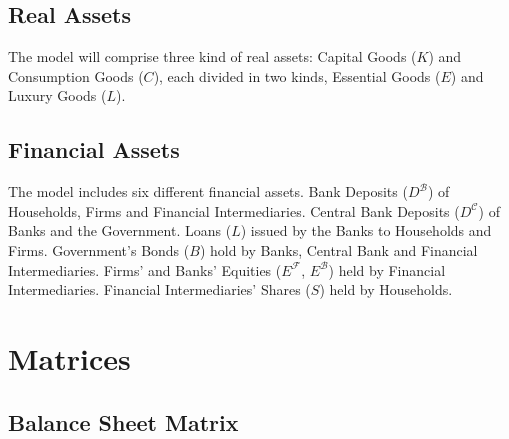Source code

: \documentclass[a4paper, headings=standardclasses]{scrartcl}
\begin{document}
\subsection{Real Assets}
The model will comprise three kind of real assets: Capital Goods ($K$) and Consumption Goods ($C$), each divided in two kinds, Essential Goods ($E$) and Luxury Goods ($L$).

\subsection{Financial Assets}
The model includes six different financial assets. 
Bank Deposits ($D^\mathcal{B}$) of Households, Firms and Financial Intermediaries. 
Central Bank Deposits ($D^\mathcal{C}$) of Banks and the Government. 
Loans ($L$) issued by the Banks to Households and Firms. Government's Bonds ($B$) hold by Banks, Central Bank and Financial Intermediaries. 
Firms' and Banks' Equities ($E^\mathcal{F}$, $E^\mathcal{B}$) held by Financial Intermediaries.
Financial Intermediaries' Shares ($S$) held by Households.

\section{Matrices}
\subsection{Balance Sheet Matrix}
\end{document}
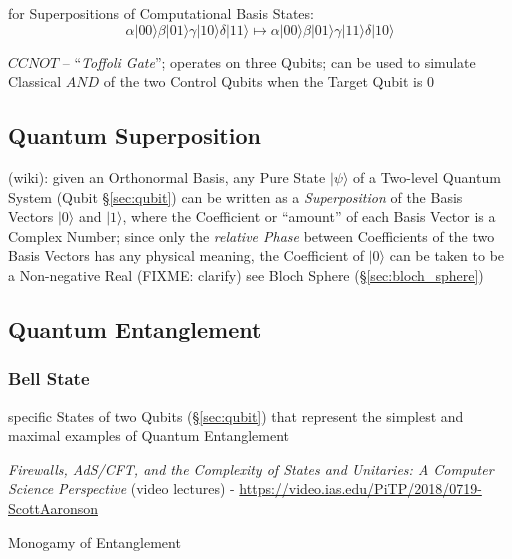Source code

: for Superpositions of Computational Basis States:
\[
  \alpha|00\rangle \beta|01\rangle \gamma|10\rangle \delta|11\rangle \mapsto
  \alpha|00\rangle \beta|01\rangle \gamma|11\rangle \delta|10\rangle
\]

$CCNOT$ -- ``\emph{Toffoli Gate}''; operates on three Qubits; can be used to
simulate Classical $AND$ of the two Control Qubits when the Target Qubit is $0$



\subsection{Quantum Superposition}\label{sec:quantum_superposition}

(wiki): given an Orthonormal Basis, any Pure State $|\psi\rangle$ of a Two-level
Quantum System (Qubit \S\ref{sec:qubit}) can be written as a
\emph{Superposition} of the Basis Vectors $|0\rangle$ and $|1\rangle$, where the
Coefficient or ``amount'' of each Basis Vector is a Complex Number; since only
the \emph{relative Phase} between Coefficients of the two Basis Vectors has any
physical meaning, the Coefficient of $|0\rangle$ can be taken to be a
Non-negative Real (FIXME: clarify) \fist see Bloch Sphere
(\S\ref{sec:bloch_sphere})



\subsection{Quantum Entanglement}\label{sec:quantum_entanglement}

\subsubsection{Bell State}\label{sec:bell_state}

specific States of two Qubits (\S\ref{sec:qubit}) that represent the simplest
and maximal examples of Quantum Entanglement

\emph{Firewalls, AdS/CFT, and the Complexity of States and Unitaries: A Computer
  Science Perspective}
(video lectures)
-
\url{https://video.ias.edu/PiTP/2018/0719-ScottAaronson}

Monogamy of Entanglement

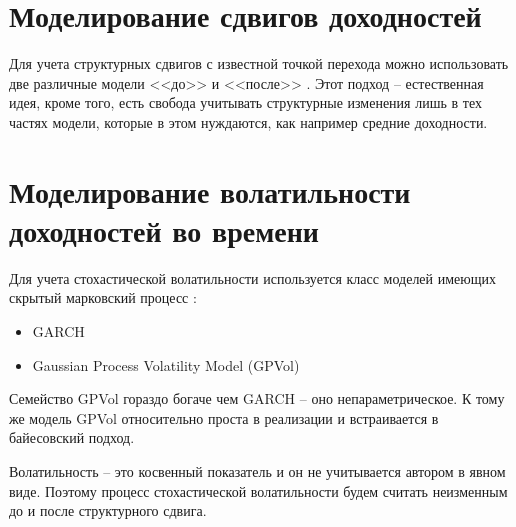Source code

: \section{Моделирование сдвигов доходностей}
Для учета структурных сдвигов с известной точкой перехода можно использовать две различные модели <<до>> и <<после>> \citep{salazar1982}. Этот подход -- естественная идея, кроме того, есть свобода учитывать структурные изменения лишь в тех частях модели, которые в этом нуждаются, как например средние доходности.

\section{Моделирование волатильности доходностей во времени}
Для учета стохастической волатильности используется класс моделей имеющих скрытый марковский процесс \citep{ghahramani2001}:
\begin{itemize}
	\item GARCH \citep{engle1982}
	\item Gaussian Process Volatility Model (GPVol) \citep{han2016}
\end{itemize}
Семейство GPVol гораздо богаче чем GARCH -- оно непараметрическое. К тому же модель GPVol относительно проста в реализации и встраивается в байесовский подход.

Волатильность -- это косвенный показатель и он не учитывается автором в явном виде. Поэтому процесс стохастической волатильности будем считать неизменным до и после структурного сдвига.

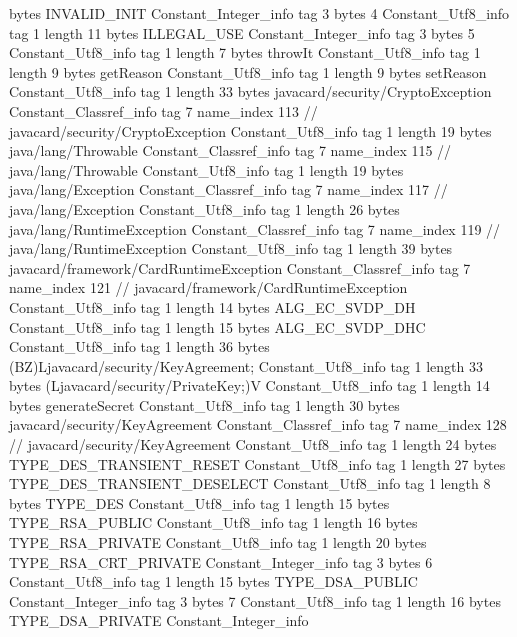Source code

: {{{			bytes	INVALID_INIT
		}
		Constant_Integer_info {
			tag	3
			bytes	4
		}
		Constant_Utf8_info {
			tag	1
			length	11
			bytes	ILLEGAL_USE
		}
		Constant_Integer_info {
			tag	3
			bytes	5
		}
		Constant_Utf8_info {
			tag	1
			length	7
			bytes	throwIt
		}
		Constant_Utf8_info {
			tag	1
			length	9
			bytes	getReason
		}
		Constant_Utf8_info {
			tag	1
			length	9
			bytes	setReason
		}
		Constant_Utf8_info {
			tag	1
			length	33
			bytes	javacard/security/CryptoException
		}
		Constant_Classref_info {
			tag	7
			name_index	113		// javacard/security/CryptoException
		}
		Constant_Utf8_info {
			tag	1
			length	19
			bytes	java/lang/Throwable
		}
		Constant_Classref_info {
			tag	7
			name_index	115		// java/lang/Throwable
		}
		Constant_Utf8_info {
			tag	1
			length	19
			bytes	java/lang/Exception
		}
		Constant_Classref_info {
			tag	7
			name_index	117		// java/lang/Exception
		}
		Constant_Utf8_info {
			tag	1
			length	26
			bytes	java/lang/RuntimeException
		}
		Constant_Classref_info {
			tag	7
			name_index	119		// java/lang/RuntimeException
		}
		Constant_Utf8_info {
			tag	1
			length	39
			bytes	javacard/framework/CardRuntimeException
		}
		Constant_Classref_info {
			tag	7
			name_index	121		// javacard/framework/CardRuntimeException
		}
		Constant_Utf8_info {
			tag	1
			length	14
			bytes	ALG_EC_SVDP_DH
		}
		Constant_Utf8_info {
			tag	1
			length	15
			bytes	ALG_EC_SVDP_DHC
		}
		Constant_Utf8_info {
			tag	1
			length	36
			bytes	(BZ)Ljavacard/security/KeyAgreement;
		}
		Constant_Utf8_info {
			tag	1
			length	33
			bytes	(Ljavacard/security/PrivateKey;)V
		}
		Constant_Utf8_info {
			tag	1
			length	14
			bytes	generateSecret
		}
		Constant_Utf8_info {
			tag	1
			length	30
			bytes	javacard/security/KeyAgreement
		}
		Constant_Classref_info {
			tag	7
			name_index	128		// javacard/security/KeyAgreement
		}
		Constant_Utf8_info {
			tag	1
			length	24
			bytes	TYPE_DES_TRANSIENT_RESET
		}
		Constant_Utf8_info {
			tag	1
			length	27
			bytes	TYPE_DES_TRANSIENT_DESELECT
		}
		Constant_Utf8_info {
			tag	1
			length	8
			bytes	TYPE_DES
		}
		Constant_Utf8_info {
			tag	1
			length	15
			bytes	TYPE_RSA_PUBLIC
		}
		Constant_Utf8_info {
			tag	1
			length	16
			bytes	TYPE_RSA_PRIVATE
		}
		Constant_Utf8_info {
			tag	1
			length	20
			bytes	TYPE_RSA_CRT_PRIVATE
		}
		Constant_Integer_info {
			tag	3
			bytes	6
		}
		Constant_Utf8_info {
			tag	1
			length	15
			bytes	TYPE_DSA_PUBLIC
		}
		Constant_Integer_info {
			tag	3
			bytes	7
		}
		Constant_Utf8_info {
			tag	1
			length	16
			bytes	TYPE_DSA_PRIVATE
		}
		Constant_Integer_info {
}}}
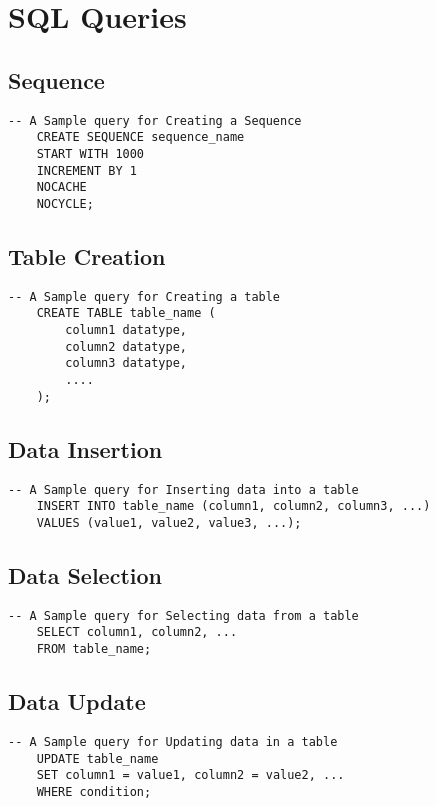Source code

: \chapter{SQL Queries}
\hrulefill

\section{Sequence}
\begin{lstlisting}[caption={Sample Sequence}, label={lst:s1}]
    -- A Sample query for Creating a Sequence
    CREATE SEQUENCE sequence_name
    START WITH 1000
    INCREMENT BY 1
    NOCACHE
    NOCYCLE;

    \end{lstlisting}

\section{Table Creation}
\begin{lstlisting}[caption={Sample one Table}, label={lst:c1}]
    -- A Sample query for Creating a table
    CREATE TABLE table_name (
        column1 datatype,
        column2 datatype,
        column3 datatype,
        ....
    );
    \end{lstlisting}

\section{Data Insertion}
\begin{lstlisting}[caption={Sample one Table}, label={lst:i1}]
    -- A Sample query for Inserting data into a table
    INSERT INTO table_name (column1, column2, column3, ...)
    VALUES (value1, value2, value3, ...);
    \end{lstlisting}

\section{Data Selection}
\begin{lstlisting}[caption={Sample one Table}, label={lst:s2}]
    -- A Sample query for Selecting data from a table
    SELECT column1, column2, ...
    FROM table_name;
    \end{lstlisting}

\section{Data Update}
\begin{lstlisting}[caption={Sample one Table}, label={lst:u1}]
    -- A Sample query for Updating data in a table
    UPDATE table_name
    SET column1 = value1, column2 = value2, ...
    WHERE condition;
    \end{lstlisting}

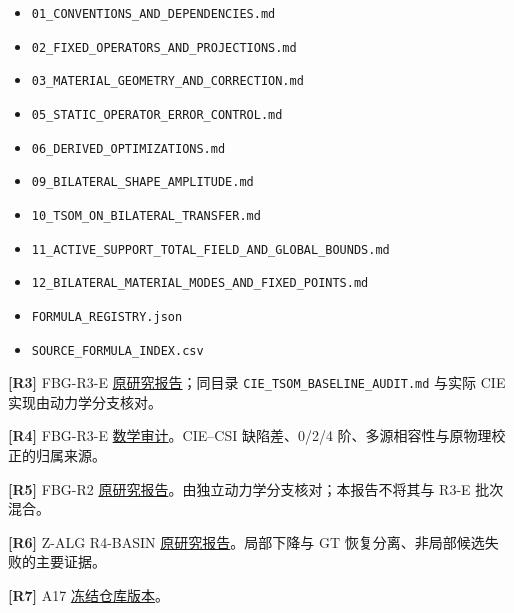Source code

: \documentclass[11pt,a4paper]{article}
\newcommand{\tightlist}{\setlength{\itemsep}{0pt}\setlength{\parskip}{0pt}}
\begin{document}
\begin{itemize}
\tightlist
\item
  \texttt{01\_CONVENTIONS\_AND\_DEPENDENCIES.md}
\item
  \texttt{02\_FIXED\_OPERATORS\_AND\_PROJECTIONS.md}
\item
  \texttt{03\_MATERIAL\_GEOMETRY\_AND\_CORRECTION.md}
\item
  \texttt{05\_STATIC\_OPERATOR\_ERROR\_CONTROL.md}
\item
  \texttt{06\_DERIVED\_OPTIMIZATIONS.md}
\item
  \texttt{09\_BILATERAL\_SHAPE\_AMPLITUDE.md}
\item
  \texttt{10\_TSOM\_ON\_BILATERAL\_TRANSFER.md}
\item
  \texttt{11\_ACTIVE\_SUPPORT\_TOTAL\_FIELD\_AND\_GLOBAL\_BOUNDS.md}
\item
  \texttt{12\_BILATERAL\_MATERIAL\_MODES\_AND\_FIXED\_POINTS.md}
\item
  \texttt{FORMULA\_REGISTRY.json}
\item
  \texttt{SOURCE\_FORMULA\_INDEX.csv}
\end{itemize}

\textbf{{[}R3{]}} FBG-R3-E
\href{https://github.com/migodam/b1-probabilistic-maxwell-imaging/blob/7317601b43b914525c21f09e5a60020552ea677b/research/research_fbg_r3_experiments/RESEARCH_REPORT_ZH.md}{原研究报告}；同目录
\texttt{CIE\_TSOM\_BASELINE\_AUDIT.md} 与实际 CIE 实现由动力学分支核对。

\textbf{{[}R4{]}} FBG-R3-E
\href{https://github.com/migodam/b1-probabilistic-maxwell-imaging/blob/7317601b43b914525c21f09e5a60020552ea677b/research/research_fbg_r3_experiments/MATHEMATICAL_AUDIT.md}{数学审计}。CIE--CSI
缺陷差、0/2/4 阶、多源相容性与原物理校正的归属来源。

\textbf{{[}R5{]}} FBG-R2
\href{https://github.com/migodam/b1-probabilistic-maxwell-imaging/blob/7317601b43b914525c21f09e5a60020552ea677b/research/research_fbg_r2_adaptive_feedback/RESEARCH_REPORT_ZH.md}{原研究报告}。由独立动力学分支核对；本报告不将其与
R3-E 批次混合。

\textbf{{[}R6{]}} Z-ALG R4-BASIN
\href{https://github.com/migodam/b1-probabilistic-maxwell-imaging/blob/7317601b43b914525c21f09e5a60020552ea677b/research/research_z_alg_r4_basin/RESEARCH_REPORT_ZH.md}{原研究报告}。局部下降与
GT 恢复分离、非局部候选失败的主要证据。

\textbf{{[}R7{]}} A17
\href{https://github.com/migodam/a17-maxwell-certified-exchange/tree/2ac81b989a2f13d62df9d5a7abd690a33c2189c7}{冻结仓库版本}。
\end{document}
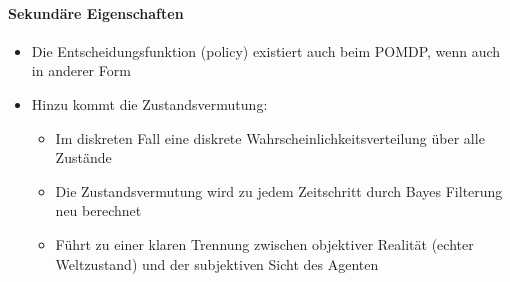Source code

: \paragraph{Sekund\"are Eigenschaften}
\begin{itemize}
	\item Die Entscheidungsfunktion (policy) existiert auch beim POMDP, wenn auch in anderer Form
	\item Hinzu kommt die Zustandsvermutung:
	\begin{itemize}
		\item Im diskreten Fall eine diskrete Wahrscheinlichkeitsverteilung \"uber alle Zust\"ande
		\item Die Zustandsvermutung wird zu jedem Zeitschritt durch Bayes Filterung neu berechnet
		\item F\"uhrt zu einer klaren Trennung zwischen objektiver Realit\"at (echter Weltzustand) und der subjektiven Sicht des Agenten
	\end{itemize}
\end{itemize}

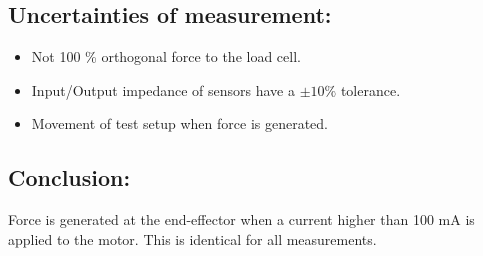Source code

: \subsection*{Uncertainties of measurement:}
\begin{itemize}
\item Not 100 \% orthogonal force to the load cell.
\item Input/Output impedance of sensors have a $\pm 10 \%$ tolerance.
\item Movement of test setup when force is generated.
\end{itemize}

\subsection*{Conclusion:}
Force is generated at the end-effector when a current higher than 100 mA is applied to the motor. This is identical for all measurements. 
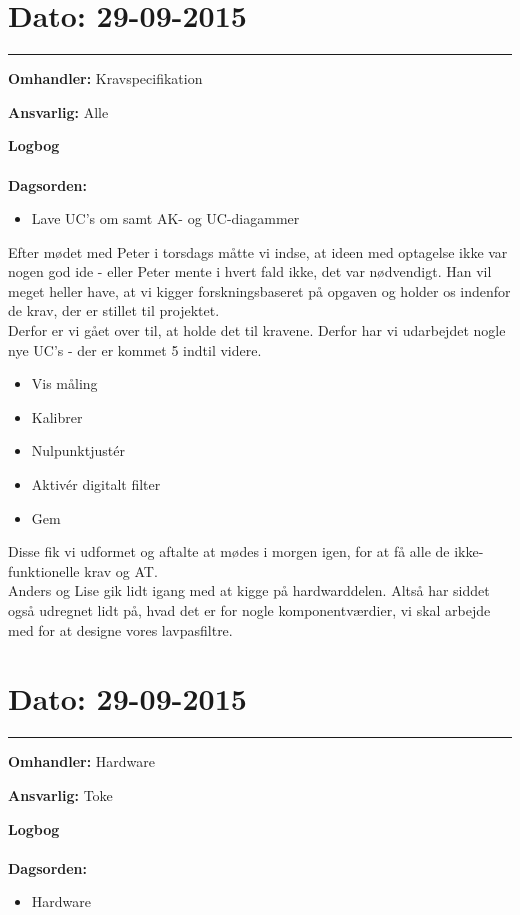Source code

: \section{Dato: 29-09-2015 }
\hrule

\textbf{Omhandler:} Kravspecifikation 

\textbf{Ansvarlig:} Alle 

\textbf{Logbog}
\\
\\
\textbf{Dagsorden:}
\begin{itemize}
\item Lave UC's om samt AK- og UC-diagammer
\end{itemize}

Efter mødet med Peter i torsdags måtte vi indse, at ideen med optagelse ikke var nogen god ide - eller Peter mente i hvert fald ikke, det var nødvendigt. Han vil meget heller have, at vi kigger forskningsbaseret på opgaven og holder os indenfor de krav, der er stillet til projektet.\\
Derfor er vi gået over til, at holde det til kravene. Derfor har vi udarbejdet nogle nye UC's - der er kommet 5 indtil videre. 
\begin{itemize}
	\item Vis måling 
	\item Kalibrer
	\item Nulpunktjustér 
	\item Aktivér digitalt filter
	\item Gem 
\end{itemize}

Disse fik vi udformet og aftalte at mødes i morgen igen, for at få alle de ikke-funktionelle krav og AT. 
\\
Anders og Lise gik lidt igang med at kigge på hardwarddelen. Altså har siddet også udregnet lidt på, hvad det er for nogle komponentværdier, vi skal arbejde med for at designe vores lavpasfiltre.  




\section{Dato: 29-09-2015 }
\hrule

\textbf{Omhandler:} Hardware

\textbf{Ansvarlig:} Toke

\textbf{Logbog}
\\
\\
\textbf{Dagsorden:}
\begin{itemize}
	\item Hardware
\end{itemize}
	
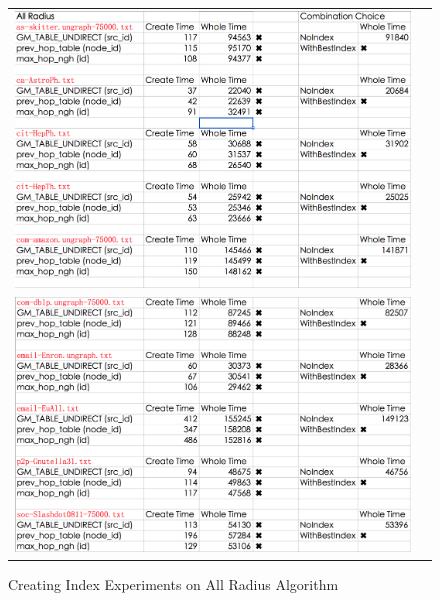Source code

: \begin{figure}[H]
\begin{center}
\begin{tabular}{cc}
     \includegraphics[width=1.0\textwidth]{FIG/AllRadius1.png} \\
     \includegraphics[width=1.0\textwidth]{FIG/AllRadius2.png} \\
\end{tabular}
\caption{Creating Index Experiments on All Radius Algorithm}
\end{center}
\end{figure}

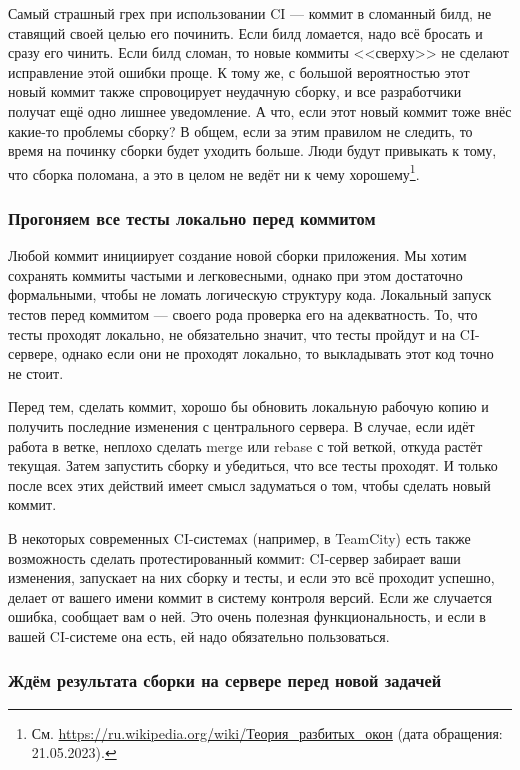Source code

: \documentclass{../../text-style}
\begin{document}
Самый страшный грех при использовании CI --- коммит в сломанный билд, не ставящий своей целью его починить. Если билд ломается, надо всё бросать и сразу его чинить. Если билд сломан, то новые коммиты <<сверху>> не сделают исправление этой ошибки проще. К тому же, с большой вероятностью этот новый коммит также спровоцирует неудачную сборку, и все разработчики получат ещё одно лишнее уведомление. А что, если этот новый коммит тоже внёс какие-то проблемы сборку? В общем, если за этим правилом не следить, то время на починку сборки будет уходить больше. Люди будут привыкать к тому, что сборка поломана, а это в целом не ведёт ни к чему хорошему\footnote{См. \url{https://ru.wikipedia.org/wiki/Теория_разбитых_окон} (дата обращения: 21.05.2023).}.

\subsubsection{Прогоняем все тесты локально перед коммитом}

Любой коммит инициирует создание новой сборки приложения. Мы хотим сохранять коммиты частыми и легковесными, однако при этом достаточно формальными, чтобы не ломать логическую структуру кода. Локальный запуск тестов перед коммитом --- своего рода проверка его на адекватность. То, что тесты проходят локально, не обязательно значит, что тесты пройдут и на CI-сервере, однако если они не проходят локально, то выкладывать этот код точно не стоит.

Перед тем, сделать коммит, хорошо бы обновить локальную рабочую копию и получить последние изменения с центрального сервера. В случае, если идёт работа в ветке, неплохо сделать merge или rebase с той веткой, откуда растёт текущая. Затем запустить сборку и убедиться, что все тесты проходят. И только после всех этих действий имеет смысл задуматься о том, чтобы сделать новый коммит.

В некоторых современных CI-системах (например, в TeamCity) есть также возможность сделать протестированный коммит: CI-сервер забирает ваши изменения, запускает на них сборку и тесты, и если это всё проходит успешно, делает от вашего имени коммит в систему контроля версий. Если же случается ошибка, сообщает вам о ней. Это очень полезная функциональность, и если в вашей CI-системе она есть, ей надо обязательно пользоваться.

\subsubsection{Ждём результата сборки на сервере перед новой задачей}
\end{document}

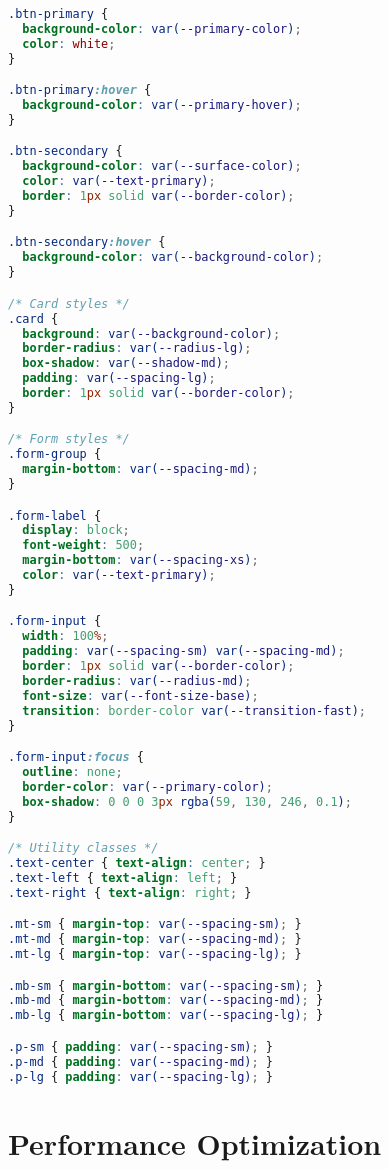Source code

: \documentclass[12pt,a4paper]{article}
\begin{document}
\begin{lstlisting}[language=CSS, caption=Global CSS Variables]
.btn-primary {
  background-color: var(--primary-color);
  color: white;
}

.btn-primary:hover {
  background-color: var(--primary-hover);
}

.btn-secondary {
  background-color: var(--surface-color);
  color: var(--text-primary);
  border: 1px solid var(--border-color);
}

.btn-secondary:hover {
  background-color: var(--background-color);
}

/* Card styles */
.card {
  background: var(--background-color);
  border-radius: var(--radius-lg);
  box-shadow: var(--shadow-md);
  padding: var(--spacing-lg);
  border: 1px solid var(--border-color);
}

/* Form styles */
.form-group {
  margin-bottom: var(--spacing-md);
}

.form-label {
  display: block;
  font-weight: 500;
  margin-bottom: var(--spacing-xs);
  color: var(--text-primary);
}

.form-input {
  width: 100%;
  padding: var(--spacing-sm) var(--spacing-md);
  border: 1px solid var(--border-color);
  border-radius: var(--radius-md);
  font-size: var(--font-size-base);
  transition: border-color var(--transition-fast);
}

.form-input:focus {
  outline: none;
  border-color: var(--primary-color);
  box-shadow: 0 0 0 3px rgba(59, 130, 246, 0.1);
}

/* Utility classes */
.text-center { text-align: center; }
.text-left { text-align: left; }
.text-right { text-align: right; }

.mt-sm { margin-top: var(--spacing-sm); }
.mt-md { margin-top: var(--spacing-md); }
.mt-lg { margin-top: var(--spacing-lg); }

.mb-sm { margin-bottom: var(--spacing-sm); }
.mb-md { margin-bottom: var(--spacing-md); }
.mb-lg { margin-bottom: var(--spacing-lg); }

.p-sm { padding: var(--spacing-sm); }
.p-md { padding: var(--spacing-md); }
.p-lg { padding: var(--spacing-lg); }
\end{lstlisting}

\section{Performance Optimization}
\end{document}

★ ★ ★

→ PROBLEM
Copy out, exactly as given, the line containing "border-color: var(--primary-color);" together with every line after it in the material.

→ OUTPUT BELOW
  border-color: var(--primary-color);
  box-shadow: 0 0 0 3px rgba(59, 130, 246, 0.1);
}

/* Utility classes */
.text-center { text-align: center; }
.text-left { text-align: left; }
.text-right { text-align: right; }

.mt-sm { margin-top: var(--spacing-sm); }
.mt-md { margin-top: var(--spacing-md); }
.mt-lg { margin-top: var(--spacing-lg); }

.mb-sm { margin-bottom: var(--spacing-sm); }
.mb-md { margin-bottom: var(--spacing-md); }
.mb-lg { margin-bottom: var(--spacing-lg); }

.p-sm { padding: var(--spacing-sm); }
.p-md { padding: var(--spacing-md); }
.p-lg { padding: var(--spacing-lg); }
\end{lstlisting}

\section{Performance Optimization}
\end{document}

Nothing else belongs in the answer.